Here is what happened to code review in 2026. AI writes the code. AI reviews the code. A human clicks approve. The PR merges. Everyone moves on. Nobody in that chain actually read the diff.
This is not a prediction. This is Tuesday.
46% of all code on GitHub is now AI-generated. In Java repositories, that number is 61%. Teams with high AI adoption merge 98% more pull requests than they did before. And the time spent reviewing those pull requests increased by 91%. Not because people are reviewing more carefully. Because there is more to review and the reviews take longer to skim.
The volume of AI-generated code is projected to outstrip human review capacity by 40% this year. The code is arriving faster than humans can read it. So they stopped reading it.
The Ceremony
Code review used to mean something. A senior developer would read your pull request line by line. They would catch the bug you missed. They would explain why your approach had a hidden performance problem. They would push back on the architecture. They would teach you something. The review was not a gate. It was a conversation.
Now it is a gate. And the gate is made of rubber.

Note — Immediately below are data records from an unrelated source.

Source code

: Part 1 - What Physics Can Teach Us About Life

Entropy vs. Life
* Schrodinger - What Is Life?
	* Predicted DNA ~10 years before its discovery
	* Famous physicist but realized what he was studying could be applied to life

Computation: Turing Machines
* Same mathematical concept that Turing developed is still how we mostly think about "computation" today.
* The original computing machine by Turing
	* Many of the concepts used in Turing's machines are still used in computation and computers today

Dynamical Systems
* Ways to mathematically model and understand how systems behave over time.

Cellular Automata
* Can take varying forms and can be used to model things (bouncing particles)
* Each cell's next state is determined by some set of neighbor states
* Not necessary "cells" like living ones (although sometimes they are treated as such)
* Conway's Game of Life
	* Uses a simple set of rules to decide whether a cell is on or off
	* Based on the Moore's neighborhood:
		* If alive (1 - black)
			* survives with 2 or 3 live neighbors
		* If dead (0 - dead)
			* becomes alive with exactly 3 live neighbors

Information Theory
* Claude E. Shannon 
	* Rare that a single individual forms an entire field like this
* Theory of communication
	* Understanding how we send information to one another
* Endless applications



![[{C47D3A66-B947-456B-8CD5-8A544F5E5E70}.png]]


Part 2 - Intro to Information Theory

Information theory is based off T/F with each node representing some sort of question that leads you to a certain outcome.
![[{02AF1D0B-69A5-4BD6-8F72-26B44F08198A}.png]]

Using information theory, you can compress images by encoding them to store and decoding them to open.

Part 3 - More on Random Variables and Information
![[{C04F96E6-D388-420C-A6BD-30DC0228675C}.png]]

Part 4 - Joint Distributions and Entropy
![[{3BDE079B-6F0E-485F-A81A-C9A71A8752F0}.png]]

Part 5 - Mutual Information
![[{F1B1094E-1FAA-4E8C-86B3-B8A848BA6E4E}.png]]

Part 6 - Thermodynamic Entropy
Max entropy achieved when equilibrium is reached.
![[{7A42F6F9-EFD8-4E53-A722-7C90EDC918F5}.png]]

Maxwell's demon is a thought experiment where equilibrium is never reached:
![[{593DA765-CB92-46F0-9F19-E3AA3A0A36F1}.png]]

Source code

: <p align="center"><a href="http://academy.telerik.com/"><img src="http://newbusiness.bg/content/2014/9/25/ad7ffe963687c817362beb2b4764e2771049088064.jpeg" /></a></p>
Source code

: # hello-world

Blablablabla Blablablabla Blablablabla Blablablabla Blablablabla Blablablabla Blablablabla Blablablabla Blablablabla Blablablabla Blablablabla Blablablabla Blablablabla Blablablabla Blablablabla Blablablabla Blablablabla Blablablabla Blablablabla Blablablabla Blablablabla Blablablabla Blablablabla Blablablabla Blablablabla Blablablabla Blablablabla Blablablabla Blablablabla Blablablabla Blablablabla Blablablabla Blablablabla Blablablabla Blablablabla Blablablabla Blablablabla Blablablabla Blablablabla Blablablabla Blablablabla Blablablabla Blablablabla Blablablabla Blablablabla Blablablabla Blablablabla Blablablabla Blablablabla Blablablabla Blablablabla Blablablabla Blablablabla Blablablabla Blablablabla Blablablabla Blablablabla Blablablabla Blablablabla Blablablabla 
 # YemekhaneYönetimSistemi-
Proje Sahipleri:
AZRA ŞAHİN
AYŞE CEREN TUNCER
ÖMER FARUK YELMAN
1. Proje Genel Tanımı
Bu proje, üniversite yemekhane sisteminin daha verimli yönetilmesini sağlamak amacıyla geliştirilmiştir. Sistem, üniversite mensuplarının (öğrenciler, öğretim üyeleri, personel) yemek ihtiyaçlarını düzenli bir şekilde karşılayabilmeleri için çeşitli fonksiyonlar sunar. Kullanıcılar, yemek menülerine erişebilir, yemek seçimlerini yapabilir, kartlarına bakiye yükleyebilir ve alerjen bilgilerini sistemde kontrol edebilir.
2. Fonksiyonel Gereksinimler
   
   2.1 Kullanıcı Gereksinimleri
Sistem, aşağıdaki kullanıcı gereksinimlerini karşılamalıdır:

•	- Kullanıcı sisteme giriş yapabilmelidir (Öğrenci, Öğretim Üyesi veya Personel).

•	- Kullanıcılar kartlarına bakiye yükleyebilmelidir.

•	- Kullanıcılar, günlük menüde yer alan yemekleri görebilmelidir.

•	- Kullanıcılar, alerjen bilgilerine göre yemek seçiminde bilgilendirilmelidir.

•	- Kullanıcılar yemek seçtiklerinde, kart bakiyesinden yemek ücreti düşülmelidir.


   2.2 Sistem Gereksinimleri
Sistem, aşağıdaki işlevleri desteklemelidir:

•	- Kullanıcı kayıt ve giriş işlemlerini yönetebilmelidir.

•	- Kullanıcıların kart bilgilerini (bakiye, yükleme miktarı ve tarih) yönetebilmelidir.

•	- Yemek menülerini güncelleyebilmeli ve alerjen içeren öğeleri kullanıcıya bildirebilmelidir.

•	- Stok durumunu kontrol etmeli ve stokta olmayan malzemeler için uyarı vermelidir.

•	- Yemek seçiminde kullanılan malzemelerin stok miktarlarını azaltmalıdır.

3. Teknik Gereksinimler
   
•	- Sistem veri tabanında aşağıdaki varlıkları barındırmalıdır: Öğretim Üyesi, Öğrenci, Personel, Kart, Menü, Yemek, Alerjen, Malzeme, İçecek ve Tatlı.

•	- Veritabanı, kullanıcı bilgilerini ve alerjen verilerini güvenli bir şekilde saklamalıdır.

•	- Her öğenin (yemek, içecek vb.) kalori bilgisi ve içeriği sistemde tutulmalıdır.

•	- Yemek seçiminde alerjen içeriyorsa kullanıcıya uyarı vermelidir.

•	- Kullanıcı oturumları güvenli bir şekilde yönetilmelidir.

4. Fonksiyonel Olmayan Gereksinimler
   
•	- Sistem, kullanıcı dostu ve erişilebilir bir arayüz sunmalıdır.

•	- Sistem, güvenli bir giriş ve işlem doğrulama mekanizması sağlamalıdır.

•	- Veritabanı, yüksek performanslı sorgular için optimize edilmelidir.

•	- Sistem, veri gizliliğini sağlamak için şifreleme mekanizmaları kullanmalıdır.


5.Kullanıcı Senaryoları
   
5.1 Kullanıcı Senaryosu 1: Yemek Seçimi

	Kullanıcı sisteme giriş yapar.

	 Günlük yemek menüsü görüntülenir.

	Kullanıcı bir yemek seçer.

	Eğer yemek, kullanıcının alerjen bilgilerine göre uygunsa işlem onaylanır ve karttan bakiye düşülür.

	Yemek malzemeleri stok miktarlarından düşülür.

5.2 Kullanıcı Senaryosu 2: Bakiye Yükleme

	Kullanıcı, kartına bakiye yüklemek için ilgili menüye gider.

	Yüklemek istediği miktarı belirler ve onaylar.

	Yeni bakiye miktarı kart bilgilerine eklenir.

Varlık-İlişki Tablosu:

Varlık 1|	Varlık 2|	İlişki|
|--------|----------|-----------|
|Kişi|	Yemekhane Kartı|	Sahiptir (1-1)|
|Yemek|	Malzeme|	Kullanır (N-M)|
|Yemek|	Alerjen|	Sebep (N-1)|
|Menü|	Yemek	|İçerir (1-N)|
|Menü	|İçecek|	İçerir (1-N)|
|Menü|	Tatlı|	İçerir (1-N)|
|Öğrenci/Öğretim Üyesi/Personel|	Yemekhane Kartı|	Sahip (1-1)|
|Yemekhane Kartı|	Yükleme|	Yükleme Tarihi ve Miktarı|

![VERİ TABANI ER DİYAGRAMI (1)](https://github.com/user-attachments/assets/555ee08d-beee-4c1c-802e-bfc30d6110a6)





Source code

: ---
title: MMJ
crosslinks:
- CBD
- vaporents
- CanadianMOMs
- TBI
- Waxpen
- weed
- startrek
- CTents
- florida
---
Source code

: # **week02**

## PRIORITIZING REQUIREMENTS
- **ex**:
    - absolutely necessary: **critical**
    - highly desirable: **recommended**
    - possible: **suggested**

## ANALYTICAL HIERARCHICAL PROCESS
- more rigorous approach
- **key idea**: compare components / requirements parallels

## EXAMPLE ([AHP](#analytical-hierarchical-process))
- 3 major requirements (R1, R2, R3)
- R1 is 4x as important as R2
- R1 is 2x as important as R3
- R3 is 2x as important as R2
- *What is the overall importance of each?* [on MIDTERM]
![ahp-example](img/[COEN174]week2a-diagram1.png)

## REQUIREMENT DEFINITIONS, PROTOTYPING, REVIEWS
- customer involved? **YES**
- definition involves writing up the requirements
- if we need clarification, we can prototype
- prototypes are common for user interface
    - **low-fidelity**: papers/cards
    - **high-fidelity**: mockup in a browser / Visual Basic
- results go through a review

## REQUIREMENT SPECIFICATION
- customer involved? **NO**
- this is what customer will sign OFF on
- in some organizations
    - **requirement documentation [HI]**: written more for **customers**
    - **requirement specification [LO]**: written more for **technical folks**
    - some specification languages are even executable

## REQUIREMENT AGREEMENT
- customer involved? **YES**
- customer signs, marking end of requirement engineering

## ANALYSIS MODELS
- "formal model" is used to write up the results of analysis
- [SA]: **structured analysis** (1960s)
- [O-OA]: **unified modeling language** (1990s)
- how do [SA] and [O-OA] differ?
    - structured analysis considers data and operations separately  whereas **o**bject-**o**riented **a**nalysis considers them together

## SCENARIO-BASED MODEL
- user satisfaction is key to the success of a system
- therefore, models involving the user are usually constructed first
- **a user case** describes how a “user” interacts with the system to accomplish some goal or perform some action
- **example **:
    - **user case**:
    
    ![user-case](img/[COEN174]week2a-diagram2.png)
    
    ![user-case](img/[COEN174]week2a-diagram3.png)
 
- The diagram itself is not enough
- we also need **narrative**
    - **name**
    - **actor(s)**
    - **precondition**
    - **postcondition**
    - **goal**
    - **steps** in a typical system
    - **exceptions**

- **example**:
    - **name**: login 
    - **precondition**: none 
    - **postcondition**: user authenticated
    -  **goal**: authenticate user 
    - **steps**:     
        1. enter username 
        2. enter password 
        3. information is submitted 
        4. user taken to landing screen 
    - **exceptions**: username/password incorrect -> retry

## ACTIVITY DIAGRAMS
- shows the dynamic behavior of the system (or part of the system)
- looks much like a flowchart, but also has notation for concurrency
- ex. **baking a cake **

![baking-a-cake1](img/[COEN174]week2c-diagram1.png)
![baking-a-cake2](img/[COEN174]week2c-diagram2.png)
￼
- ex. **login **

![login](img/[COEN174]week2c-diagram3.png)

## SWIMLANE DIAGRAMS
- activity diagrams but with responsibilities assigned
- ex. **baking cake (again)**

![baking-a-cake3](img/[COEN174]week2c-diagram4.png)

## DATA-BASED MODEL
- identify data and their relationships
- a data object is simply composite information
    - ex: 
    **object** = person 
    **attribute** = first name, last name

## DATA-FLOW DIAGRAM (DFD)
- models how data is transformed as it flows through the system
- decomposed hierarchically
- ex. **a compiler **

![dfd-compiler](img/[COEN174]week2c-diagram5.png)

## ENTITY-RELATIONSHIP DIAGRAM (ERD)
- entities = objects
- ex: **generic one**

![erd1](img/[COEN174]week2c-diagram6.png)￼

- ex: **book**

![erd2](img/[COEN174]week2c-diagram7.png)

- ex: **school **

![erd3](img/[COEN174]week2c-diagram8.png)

The pull request arrives. It is 400 lines long. It was generated by an AI agent that restructured the database queries, added error handling, and wrote tests. The code looks clean. The tests pass. The linter is happy. CI is green. The reviewer has their own AI-generated PRs to ship. They are chasing the same tokens as the author. They skim the diff. They click approve. Everyone moves on.
Nobody read the code. The code was reviewed. Those are two different things and the industry is pretending they are the same.
Camp One: Reviews Still Matter
The review defenders have data on their side. 40 to 45 percent of AI-generated code contains security vulnerabilities. That is not a fringe finding. That is across multiple studies from Stanford, NYU, and Veracode. XSS failures hit 86% in Java code generated by AI. Design-level security flaws, authentication bypasses, insecure direct object references, broken session management, increased 153%.
AI-assisted developers produce three to four times more code but generate ten times more security issues. Over 10,000 new security findings per month from AI-generated code alone. And 43% of AI-generated code changes require production debugging even after passing QA and staging.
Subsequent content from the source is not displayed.